*** Opening Source material ***

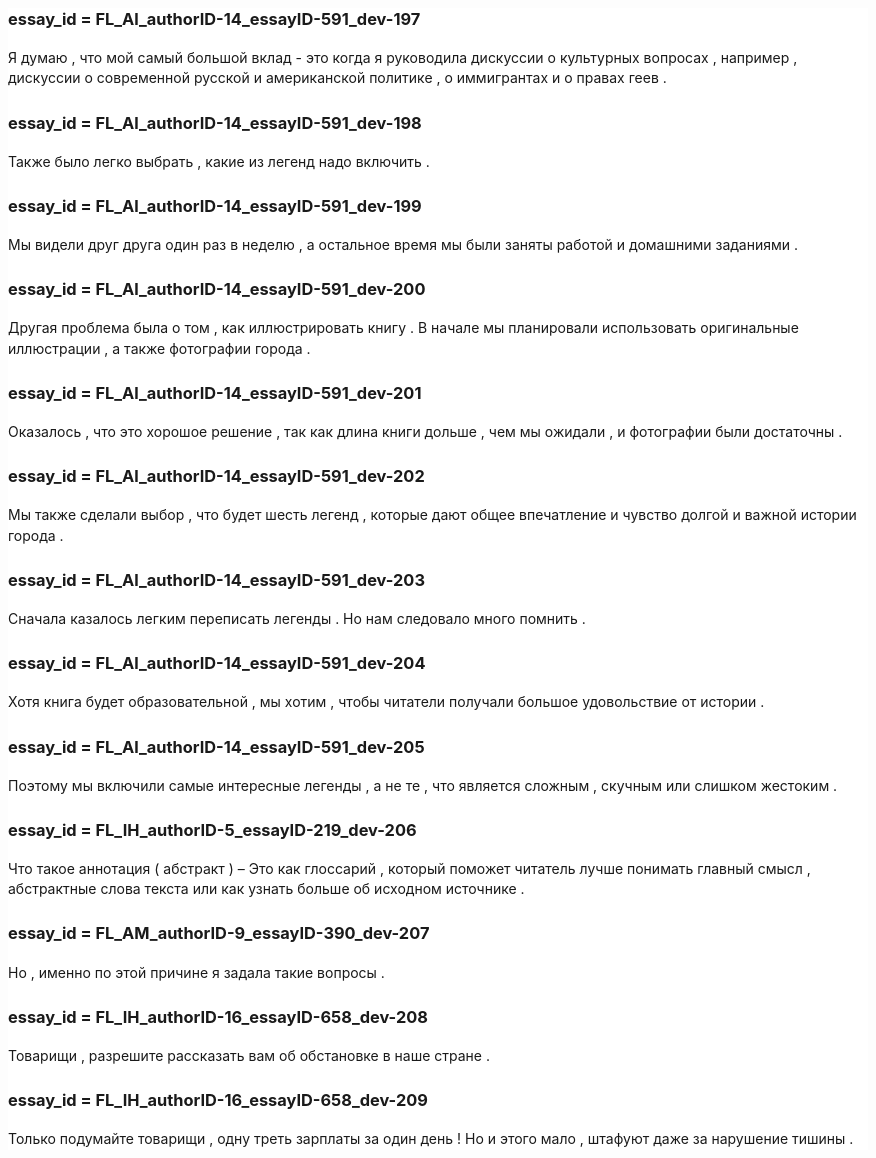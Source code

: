 ### essay_id = FL_Al_authorID-14_essayID-591_dev-197
Я думаю , что мой самый большой вклад - это когда я руководила дискуссии о культурных вопросах , например , дискуссии о современной русской и американской политике , о иммигрантах и о правах геев . 

### essay_id = FL_Al_authorID-14_essayID-591_dev-198
Также было легко выбрать , какие из легенд надо включить . 

### essay_id = FL_Al_authorID-14_essayID-591_dev-199
Мы видели друг друга один раз в неделю , а остальное время мы были заняты работой и домашними заданиями . 

### essay_id = FL_Al_authorID-14_essayID-591_dev-200
Другая проблема была о том , как иллюстрировать книгу . В начале мы планировали использовать оригинальные иллюстрации , а также фотографии города . 

### essay_id = FL_Al_authorID-14_essayID-591_dev-201
Оказалось , что это хорошое решение , так как длина книги дольше , чем мы ожидали , и фотографии были достаточны . 

### essay_id = FL_Al_authorID-14_essayID-591_dev-202
Мы также сделали выбор , что будет шесть легенд , которые дают общее впечатление и чувство долгой и важной истории города . 

### essay_id = FL_Al_authorID-14_essayID-591_dev-203
Сначала казалось легким переписать легенды . Но нам следовало много помнить . 

### essay_id = FL_Al_authorID-14_essayID-591_dev-204
Хотя книга будет образовательной , мы хотим , чтобы читатели получали большое удовольствие от истории . 

### essay_id = FL_Al_authorID-14_essayID-591_dev-205
Поэтому мы включили самые интересные легенды , а не те , что является сложным , скучным или слишком жестоким . 

### essay_id = FL_IH_authorID-5_essayID-219_dev-206
Что такое аннотация ( абстракт ) – Это как глоссарий , который поможет читатель лучше понимать главный смысл , абстрактные слова текста или как узнать больше об исходном источнике . 

### essay_id = FL_AM_authorID-9_essayID-390_dev-207
Но , именно по этой причине я задала такие вопросы . 

### essay_id = FL_IH_authorID-16_essayID-658_dev-208
Товарищи , разрешите рассказать вам об обстановке в наше стране . 

### essay_id = FL_IH_authorID-16_essayID-658_dev-209
Только подумайте товарищи , одну треть зарплаты за один день ! Но и этого мало , штафуют даже за нарушение тишины .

*** Closing Source material ***

An exact copy of the lines above, from the one containing "Что такое аннотация" through the one containing "### essay_id = FL_IH_authorID-16_essayID-658_dev-209", is the whole of the answer.

▶ Exercise output
Что такое аннотация ( абстракт ) – Это как глоссарий , который поможет читатель лучше понимать главный смысл , абстрактные слова текста или как узнать больше об исходном источнике . 

### essay_id = FL_AM_authorID-9_essayID-390_dev-207
Но , именно по этой причине я задала такие вопросы . 

### essay_id = FL_IH_authorID-16_essayID-658_dev-208
Товарищи , разрешите рассказать вам об обстановке в наше стране . 

### essay_id = FL_IH_authorID-16_essayID-658_dev-209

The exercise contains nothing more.